Copy each line of the data below with the word "from".
----------------------------------------
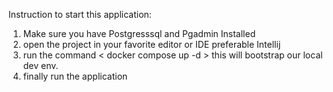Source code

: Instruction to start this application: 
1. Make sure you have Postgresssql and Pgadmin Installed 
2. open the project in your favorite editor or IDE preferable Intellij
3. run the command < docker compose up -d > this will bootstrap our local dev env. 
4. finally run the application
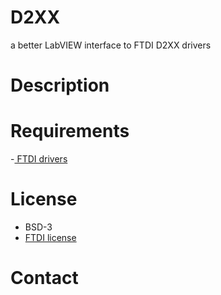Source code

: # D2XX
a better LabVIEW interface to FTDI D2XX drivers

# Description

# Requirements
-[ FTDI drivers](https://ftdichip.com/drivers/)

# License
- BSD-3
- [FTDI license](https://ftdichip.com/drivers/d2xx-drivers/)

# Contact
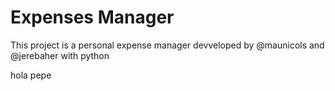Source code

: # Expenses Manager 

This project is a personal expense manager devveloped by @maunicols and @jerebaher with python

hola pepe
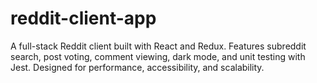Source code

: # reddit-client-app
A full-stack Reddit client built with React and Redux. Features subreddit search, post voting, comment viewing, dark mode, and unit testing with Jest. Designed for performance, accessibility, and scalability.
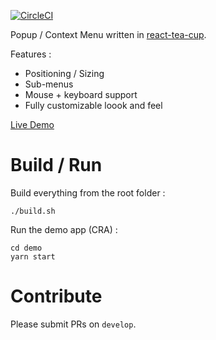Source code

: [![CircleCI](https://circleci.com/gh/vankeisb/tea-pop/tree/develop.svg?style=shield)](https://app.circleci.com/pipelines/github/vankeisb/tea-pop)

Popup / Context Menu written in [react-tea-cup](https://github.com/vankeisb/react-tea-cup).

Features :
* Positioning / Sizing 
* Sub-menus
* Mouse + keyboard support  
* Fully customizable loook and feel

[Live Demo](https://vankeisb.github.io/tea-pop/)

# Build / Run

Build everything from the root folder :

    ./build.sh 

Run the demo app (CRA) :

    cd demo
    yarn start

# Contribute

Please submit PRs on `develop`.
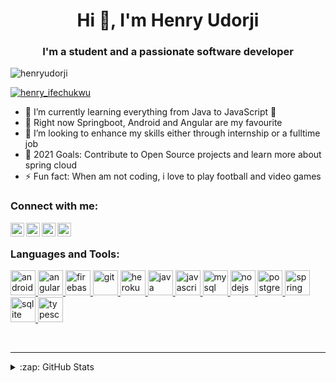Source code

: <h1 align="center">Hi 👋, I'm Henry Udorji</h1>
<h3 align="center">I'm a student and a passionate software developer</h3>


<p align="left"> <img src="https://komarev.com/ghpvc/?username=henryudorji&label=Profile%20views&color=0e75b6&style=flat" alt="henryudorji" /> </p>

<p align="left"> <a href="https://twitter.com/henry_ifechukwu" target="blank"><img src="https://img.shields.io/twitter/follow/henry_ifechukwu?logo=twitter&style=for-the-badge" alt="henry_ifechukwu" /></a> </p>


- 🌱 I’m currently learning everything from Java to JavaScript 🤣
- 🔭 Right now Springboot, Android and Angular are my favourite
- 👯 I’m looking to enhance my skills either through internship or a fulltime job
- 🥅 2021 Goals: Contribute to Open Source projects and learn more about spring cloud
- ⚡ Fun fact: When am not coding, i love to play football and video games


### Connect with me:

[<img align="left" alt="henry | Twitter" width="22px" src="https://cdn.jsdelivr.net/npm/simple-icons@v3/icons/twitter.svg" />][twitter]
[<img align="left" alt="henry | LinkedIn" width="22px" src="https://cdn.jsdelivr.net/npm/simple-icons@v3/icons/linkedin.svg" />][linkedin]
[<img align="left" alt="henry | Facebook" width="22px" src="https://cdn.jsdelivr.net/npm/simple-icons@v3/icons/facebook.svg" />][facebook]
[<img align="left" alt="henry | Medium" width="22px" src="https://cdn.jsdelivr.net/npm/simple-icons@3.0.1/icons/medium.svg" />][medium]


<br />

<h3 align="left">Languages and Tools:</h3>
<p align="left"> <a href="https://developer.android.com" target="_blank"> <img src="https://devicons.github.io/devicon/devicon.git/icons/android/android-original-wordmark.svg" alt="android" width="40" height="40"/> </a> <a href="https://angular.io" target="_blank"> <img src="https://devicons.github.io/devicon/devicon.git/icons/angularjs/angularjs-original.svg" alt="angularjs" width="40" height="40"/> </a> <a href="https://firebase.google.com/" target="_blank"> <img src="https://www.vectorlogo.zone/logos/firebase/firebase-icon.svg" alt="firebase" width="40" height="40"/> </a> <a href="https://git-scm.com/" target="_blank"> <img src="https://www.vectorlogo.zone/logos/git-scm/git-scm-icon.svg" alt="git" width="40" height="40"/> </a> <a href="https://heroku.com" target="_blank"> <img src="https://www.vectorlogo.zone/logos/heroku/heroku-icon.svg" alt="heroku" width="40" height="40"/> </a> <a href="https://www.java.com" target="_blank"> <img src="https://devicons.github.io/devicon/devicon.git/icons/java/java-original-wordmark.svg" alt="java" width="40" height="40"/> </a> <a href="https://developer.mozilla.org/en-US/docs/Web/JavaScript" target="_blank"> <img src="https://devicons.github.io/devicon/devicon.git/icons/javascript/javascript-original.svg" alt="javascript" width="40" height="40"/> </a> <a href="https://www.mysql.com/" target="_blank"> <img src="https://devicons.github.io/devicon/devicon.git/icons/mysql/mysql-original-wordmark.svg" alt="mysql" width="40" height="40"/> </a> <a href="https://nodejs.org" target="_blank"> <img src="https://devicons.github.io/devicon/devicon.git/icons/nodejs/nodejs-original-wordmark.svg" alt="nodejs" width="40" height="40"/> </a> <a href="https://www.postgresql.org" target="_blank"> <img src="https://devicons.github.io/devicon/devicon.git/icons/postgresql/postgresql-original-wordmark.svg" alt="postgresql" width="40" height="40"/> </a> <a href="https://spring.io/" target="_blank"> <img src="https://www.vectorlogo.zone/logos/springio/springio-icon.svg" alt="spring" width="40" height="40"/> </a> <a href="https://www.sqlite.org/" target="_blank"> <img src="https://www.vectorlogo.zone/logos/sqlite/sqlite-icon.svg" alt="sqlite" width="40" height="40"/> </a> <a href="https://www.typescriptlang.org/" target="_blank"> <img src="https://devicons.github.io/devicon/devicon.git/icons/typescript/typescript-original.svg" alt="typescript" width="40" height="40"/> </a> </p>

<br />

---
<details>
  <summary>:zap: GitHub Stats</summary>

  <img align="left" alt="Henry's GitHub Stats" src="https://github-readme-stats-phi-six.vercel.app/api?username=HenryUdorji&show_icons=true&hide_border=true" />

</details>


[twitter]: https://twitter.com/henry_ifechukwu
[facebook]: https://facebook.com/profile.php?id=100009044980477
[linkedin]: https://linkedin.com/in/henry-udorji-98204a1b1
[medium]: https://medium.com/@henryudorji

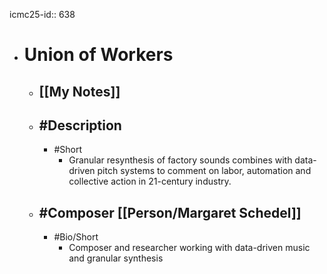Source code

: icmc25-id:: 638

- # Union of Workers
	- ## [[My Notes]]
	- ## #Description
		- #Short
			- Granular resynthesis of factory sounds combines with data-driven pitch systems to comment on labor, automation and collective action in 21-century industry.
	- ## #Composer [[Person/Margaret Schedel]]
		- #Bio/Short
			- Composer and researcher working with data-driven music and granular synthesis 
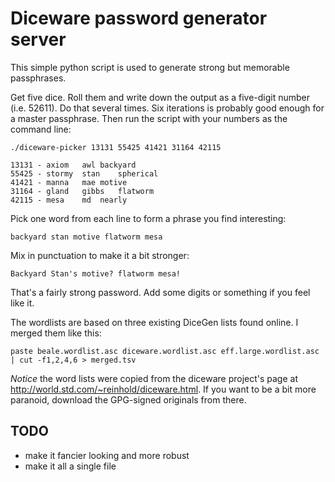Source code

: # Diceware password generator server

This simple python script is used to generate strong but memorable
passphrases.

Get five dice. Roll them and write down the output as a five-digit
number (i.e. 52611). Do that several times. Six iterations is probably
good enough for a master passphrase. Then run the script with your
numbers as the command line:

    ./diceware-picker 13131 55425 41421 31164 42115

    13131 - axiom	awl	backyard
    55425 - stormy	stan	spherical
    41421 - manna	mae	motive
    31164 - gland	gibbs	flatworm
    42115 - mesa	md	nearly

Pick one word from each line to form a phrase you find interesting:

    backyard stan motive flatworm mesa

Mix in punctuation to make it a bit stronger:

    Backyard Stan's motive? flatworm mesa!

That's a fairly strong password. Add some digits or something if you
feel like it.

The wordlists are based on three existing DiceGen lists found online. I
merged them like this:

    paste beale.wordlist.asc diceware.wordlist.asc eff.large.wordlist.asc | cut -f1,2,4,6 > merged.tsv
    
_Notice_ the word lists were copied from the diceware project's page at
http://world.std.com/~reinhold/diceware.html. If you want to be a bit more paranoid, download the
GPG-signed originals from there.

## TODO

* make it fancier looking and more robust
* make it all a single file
----------------------------------------
_Completed exercise_
Build everything from the root folder :
- 🌱 I’m currently learning everything from Java to JavaScript 🤣
Pick one word from each line to form a phrase you find interesting:
_Notice_ the word lists were copied from the diceware project's page at
GPG-signed originals from there.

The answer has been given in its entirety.